The platforms' go-to-market names have not yet been made public, but the their codenames, respectively 'Anchor Creek' and 'Lyndon', were revealed today.

The former will ship in a range of configurations based on the upcoming dual-core Pentium D and that chip's HyperThreading-equipped alternative, the Pentium Extreme Edition. Both will be coupled with the 945G or the 955X chipset, and Intel's 83573E LAN chip.

Lyndon will comprise the PD and today's P4 processors; the 954G and 955X chipsets; Intel's Pro 1000PM LAN adaptor; and the company's Active Management Technology.

Both platforms will continue into the 65nm era, taking on board the upcoming 'Presler' dual-core chip and its single-core sibling, 'Cedar Mill', when the appear in Q1 2006.

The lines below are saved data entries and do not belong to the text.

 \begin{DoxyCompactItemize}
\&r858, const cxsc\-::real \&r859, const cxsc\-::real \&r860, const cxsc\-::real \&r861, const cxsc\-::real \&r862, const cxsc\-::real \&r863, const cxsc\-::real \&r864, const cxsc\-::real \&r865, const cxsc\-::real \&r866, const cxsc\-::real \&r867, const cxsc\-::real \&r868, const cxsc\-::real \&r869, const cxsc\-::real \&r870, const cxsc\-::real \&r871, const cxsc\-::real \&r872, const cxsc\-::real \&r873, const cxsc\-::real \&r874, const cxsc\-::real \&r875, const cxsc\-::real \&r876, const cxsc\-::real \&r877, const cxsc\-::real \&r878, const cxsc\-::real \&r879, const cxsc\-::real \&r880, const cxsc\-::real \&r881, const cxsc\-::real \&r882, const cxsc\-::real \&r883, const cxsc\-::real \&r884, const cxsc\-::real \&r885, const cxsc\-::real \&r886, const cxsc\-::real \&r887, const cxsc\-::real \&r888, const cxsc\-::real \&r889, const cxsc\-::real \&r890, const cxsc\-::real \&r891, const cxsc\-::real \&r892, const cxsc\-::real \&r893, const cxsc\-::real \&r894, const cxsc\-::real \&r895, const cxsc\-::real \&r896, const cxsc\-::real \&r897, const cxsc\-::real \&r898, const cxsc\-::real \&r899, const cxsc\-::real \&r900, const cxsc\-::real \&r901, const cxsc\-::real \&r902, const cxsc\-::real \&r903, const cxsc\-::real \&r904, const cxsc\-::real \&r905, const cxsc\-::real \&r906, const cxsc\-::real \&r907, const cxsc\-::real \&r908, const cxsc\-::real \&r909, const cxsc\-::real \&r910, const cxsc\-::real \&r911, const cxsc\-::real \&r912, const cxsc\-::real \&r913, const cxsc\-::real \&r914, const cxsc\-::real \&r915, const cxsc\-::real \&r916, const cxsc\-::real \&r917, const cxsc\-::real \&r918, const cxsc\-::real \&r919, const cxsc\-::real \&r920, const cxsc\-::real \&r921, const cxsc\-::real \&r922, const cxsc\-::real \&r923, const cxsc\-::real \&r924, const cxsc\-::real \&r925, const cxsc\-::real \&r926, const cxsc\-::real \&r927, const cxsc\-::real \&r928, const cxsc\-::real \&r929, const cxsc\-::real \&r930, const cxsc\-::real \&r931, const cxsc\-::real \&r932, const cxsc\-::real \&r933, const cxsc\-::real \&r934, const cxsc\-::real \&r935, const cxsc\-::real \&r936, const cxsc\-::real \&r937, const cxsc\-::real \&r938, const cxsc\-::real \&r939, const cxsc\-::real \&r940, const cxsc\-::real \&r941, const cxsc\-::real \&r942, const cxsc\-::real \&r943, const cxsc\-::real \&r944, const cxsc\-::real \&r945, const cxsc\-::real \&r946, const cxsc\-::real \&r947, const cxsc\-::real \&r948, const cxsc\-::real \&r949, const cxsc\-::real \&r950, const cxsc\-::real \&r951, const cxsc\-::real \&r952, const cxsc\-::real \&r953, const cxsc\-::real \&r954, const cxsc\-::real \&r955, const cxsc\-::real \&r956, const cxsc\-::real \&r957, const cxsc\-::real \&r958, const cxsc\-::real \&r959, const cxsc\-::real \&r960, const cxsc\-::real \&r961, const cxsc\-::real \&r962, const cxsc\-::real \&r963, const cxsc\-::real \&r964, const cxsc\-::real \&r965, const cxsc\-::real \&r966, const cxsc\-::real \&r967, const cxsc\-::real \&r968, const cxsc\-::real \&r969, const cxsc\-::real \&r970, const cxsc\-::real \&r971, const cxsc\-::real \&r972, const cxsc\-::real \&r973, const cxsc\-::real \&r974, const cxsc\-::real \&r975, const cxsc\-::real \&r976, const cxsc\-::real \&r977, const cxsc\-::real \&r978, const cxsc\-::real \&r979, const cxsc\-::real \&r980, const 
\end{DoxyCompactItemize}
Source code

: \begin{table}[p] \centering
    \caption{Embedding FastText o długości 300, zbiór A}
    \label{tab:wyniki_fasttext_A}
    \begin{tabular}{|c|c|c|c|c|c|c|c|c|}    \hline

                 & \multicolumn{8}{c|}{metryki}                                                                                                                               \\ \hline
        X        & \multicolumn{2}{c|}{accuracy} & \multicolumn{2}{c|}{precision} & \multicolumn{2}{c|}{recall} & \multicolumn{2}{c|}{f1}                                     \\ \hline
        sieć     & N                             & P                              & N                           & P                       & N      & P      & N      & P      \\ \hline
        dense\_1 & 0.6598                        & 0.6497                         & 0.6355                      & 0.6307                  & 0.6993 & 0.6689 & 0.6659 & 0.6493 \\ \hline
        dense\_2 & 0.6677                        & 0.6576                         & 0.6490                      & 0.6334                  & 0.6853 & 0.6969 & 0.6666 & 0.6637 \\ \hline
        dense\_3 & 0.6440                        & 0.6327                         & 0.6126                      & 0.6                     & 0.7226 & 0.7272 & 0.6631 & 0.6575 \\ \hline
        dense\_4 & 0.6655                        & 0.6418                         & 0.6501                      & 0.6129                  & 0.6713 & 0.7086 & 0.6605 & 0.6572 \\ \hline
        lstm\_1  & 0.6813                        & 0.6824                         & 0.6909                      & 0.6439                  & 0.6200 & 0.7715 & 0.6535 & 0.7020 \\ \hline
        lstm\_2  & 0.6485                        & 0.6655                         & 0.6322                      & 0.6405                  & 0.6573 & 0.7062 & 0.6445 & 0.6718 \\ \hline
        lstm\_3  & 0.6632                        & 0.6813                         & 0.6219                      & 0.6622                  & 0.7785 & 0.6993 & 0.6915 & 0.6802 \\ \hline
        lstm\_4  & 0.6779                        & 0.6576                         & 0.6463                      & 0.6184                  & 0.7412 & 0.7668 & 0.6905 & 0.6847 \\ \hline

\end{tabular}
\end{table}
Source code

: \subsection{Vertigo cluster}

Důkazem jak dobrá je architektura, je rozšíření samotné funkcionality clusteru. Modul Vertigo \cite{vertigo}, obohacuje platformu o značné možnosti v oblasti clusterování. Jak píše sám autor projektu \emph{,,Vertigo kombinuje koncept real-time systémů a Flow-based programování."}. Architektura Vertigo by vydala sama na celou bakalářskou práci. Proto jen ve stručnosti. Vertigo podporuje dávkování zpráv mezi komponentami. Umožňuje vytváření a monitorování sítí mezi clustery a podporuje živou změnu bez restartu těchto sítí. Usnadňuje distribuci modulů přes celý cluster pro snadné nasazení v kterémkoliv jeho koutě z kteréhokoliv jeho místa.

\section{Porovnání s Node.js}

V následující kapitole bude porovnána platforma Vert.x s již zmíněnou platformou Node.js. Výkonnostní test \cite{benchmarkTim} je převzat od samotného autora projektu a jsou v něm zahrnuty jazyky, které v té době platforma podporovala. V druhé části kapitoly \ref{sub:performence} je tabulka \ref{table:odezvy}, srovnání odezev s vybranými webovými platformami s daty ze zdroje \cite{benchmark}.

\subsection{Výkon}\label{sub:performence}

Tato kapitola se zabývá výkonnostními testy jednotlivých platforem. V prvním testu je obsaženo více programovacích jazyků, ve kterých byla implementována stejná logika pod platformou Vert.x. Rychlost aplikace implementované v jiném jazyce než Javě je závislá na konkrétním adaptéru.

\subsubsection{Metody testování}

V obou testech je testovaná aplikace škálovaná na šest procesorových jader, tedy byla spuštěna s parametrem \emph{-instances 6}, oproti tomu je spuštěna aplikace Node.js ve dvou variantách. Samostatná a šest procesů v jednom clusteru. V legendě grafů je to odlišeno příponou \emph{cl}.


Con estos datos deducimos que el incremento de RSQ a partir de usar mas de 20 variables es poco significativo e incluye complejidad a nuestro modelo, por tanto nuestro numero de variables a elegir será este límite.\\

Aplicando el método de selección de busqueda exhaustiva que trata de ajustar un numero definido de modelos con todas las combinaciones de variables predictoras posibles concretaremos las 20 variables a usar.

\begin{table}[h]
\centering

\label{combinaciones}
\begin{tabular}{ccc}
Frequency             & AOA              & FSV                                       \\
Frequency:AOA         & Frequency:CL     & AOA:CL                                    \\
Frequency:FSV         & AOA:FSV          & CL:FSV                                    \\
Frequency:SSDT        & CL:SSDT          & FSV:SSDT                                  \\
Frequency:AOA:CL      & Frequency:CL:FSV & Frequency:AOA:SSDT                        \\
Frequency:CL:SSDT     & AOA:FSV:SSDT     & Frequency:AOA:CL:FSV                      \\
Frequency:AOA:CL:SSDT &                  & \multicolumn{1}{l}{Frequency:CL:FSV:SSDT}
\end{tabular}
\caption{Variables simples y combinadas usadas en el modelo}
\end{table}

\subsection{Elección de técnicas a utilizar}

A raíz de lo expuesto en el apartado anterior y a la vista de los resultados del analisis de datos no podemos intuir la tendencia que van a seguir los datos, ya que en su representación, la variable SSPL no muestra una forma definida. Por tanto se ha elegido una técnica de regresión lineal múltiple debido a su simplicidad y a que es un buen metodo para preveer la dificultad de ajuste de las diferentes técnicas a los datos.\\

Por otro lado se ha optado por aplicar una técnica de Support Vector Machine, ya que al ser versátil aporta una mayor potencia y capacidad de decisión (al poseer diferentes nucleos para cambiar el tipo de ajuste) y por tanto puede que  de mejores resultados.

Missing from Intel's revelations today was 'East Fork', which emerged late last year as Intel's putative home PC platform. Of course, East Fork's functionality could be provided by high-end Anchor Creek systems, so East Fork may represent something else altogether, it may have been subsumed into Anchor Creek, or it may simply have never been an Intel codename in the first place.

The 945G and 955X represent the official names of the chipsets Intel codenamed 'Lakeport' and 'Glenwood', a fact Intel confirmed last month. The 945G will be accompanied by the 945P, which lacks its integrated graphics core, as does the 955X.

Intel today re-iterated the 955X's support for dual-channel DDR 2 SDRAM clocked at 667MHz, with support for ECC memory. The chipsets' ICH7 South Bridge is capable of running four Serial ATA drives with Intel Matrix Storage Technology - the chip maker's RAID implementation. The part suppots RAID 10, said Intel Digital Enterprise Group VP Stephen Smith, which provides "RAID 0 performance with RAID 1 reliability".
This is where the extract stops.